This is a really excellent post. You have summarised the situation, not just with Kone, but with most of our younger prospects very nicely. Fans are always looking for instant judgement on the trajectory of young players. Not least expecting it to be linear. It’s starts with the hype, and ultimate ends with the tearing apart of them. We’ve seen it with so many.
Just read the Kobbie Mainoo thread. We went from hype (when he was appearing in a Euros final at 18) of him being the next big thing, to people tearing him to shreds at 20 saying he wasn’t good enough, had never been good enough, was never going to be good enough, oh and they never rated him. Many were desperate to get rid for a half decent fee. Then Carrick restores him to the team, he generally plays well, is integral in turning around the team’s form, and suddenly he is back on top again. You barely need to have half a brain to know that at 20 and 21 a player is miles from the finished article. Especially a CM. Just look at where the likes of Modric and Scholes were in their trajectory at the same age.

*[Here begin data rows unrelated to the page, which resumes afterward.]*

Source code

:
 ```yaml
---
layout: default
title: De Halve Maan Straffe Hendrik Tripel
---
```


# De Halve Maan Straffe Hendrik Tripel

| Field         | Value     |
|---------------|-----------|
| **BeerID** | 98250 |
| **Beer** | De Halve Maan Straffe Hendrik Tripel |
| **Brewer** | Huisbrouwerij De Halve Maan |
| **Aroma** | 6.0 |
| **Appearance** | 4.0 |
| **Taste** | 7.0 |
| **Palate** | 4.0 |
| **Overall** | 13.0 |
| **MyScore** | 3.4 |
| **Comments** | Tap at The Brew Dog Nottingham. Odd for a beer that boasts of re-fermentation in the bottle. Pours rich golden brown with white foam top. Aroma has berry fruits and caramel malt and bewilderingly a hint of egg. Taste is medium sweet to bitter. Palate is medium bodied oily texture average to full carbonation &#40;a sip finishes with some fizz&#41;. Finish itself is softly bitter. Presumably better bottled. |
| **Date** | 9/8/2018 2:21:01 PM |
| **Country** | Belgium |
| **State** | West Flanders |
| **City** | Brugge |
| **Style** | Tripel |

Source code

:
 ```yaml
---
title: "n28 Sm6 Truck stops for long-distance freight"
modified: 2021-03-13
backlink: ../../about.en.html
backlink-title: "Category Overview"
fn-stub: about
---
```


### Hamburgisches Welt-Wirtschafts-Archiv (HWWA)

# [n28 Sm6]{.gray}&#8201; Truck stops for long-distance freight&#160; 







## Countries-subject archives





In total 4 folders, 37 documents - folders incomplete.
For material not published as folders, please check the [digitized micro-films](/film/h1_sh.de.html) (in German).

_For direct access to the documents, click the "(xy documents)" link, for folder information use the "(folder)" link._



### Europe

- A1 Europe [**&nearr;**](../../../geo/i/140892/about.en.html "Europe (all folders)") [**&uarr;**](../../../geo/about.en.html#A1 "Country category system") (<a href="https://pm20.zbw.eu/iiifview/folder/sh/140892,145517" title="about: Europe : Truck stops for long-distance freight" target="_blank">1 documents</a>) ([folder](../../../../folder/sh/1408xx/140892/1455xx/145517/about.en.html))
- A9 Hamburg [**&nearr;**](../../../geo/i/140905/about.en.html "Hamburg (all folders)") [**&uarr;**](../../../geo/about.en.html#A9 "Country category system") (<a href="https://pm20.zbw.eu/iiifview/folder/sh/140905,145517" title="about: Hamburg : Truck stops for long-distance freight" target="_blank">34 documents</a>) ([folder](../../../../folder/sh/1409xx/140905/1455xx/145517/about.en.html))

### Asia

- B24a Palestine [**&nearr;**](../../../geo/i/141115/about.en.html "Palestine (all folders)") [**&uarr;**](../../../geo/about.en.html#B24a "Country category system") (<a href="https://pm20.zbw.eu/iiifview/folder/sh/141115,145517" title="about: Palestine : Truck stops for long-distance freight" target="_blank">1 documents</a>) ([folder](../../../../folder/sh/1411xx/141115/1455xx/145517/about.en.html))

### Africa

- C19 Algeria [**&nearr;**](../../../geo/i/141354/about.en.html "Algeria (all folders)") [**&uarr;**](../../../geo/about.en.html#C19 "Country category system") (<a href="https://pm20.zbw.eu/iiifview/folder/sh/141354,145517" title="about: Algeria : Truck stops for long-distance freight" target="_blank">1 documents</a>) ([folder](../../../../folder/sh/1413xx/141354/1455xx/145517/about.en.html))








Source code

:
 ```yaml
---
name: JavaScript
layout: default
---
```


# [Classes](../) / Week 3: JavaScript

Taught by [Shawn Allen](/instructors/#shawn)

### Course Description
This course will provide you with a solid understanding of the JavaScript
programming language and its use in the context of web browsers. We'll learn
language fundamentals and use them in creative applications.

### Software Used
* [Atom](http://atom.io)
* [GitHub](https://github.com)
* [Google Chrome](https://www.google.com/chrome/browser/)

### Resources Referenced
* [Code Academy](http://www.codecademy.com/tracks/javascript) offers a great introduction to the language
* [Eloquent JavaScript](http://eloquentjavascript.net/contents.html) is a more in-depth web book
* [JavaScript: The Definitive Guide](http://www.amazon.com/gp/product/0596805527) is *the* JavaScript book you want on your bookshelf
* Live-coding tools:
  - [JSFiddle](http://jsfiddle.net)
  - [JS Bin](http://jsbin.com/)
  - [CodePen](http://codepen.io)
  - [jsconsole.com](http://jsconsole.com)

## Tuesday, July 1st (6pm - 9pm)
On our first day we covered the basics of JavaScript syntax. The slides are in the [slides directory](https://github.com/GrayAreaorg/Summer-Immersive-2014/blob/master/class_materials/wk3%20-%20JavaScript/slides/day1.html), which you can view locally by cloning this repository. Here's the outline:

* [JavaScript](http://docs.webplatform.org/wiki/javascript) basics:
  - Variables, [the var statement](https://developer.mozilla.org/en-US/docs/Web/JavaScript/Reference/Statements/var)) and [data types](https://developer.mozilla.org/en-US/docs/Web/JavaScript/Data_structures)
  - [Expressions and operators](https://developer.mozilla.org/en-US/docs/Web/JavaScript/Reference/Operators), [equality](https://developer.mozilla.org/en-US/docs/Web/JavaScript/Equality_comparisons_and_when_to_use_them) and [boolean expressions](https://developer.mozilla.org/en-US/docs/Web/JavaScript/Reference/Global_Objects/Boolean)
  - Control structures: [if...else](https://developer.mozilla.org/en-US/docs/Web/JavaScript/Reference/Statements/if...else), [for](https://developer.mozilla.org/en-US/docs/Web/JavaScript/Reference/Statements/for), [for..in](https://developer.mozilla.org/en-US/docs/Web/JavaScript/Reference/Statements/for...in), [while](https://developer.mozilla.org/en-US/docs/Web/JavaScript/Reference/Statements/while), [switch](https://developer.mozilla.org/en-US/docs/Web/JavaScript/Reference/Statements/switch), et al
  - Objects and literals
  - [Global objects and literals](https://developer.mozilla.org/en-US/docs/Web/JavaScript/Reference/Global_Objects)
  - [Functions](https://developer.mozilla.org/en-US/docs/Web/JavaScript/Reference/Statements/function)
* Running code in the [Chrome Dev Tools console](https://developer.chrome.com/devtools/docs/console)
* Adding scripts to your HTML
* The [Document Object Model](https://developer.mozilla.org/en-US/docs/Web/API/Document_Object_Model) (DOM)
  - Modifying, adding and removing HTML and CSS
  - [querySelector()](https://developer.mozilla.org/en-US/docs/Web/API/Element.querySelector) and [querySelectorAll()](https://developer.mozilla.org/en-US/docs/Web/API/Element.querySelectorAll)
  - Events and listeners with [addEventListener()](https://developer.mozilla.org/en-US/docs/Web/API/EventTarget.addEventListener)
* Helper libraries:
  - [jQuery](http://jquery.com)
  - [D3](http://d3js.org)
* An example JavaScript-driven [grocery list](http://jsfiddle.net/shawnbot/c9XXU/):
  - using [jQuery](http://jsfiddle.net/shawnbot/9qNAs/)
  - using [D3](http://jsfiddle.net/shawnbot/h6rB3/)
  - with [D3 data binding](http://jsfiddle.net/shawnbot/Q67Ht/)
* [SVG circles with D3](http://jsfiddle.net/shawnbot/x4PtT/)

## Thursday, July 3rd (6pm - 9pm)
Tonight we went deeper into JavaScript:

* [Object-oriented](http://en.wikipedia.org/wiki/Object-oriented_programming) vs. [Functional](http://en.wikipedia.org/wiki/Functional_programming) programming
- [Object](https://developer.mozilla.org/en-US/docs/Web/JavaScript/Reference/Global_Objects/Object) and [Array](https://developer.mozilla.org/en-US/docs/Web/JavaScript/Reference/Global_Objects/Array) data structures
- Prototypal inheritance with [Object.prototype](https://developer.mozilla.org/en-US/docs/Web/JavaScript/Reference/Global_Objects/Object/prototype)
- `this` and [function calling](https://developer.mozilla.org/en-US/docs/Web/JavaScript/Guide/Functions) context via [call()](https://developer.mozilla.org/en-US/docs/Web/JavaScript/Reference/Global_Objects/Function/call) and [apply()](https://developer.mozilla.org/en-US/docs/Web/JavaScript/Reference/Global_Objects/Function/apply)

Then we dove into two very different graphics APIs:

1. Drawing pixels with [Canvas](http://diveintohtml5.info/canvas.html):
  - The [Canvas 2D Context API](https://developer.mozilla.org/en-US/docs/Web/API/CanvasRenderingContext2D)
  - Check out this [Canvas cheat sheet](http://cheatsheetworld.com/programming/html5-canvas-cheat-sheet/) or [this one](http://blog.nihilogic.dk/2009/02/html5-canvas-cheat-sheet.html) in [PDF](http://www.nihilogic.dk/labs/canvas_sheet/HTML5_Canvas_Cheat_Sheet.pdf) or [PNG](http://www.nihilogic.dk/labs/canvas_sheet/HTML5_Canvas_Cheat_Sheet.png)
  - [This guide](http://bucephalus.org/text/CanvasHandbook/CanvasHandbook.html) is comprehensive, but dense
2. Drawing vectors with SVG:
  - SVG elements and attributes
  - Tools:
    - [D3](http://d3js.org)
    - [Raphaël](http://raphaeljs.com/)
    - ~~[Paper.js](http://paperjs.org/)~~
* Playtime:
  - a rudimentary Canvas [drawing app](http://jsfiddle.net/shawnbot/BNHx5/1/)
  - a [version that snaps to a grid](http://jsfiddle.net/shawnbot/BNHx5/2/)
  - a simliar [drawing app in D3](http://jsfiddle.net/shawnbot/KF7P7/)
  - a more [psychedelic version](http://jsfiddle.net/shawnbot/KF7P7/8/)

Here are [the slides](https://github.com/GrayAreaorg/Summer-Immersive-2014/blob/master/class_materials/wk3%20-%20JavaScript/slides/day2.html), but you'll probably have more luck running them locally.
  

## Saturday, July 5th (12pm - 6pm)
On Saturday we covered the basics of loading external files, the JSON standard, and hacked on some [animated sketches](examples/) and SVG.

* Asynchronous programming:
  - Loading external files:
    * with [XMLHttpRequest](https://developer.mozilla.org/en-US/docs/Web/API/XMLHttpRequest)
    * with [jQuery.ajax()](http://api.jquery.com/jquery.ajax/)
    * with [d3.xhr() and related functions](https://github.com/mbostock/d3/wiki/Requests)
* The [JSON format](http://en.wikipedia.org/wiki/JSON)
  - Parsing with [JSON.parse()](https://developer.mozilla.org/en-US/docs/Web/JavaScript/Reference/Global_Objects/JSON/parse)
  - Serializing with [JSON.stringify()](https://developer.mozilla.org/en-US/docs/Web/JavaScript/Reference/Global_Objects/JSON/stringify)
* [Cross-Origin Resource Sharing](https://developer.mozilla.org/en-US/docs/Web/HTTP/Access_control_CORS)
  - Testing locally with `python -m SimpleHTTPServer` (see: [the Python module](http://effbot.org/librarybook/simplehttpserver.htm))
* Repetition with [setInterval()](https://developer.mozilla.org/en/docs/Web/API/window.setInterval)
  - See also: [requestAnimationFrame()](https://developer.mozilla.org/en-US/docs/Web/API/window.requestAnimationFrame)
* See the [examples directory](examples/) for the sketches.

We can take that entire cycle and just copy and paste for nearly any young player. People called Dorgu a waste of space, a pointless signing, utter garbage etc. Carrick comes in, he plays two games in a different position, excels, and he’s being called the new Gareth Bale. I’m not making that up, that’s in his thread. They do it without any sense of irony. Fact was Dorgu is still young, still developing, has come in from a foreign league and country to a pressure cooker, but people love extreme and snap judgements.
You can get an idea of how good a player might be as they age through the groups and work through their first 2-3 years as a senior pro, but you very often don’t get a true sense of it until they hit somewhere between 23 or 24. There are clear cases at each ends of the spectrum where you know they very obviously will or won’t make it, but those are much rarer than people think, especially when we are talking about players who have already made the cut to get this far.
There are so many players who leap forwards from 21 to 24, that you would never see coming. It used to be that 23 was still deemed young. United have established so many big players for this club at around 22-23, coming into the first team regularly for the first time. And then blossoming over the next year or two. But nowadays it seems as though if you are not tearing it up by 20, you are ready for the scrap heap. It’s a shame because players didn’t suddenly change, they still need the same time to develop. It’s just this social media, saturated coverage era where we now have every internet fan commenting on the form and quality of players aged as young as 15 or 16. It’s not healthy, and their opinions are almost always completely wrong.